» Given information
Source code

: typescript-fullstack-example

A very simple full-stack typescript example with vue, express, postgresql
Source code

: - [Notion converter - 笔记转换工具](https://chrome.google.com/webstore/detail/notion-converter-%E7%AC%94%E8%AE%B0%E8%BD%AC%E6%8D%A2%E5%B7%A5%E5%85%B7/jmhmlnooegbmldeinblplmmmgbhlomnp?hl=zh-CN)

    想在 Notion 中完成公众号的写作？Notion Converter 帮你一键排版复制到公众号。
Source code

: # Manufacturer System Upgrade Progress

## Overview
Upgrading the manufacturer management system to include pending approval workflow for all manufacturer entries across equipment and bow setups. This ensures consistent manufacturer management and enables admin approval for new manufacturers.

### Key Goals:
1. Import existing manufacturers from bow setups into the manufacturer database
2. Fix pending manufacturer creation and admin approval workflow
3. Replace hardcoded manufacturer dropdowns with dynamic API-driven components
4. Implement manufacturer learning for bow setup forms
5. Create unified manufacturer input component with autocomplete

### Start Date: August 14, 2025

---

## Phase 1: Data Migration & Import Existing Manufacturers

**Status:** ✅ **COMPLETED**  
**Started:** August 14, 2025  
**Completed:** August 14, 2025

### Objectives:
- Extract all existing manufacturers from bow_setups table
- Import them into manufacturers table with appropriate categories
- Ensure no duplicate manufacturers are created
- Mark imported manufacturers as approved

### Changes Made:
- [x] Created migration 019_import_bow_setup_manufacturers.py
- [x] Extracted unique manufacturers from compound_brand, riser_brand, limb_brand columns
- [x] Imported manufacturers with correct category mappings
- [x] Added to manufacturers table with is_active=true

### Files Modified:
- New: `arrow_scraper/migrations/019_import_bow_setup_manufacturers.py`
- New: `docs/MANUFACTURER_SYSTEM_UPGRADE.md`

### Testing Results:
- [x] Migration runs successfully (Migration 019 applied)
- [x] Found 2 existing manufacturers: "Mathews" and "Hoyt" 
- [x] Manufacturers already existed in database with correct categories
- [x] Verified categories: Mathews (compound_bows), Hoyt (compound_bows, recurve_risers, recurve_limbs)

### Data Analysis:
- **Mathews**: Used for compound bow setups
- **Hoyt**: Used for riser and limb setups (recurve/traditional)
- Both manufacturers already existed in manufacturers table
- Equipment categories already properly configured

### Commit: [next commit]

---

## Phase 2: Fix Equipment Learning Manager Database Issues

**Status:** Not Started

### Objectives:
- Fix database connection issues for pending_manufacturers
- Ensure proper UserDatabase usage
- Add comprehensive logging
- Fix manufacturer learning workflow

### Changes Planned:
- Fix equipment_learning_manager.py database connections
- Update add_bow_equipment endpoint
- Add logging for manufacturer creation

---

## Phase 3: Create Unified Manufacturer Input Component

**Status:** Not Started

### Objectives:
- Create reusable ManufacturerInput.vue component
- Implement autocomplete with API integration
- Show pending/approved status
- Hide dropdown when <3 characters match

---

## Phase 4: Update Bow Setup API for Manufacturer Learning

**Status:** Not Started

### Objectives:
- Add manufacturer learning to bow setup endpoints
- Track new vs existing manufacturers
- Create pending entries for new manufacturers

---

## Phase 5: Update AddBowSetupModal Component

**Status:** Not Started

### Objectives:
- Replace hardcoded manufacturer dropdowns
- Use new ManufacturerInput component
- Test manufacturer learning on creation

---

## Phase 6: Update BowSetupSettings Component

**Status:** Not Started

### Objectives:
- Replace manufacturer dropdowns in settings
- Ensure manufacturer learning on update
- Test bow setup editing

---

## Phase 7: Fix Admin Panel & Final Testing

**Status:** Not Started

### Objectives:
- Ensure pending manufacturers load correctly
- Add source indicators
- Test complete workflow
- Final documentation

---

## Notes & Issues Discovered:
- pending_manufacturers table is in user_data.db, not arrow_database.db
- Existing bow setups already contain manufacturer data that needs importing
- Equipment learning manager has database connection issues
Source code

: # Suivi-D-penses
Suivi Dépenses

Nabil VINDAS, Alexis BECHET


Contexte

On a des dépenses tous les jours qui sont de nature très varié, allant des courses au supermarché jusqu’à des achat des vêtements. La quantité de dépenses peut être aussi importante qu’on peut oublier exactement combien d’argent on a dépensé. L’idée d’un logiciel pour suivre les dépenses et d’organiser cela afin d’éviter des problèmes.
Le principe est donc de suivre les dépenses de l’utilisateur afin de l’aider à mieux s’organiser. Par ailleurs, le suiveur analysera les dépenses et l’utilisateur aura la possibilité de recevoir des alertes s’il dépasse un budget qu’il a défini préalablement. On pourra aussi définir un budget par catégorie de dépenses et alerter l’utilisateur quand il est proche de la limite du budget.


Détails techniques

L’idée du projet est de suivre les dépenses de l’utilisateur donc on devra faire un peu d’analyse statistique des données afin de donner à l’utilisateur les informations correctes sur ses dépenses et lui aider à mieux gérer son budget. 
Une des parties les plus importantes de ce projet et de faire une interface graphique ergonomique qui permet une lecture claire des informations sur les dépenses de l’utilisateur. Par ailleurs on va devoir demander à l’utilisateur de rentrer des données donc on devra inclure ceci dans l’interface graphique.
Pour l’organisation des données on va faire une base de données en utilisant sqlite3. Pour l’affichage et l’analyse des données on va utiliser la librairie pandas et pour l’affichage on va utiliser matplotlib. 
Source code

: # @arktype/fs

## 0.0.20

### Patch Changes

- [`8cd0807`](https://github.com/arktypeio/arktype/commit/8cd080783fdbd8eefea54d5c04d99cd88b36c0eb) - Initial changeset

» Your goal
Please reproduce, exactly as they appear above, the lines from the line containing "- Add comprehensive logging" up to and including the line containing "## Phase 4: Update".

» Your response
- Add comprehensive logging
- Fix manufacturer learning workflow

### Changes Planned:
- Fix equipment_learning_manager.py database connections
- Update add_bow_equipment endpoint
- Add logging for manufacturer creation

---

## Phase 3: Create Unified Manufacturer Input Component

**Status:** Not Started

### Objectives:
- Create reusable ManufacturerInput.vue component
- Implement autocomplete with API integration
- Show pending/approved status
- Hide dropdown when <3 characters match

---

## Phase 4: Update Bow Setup API for Manufacturer Learning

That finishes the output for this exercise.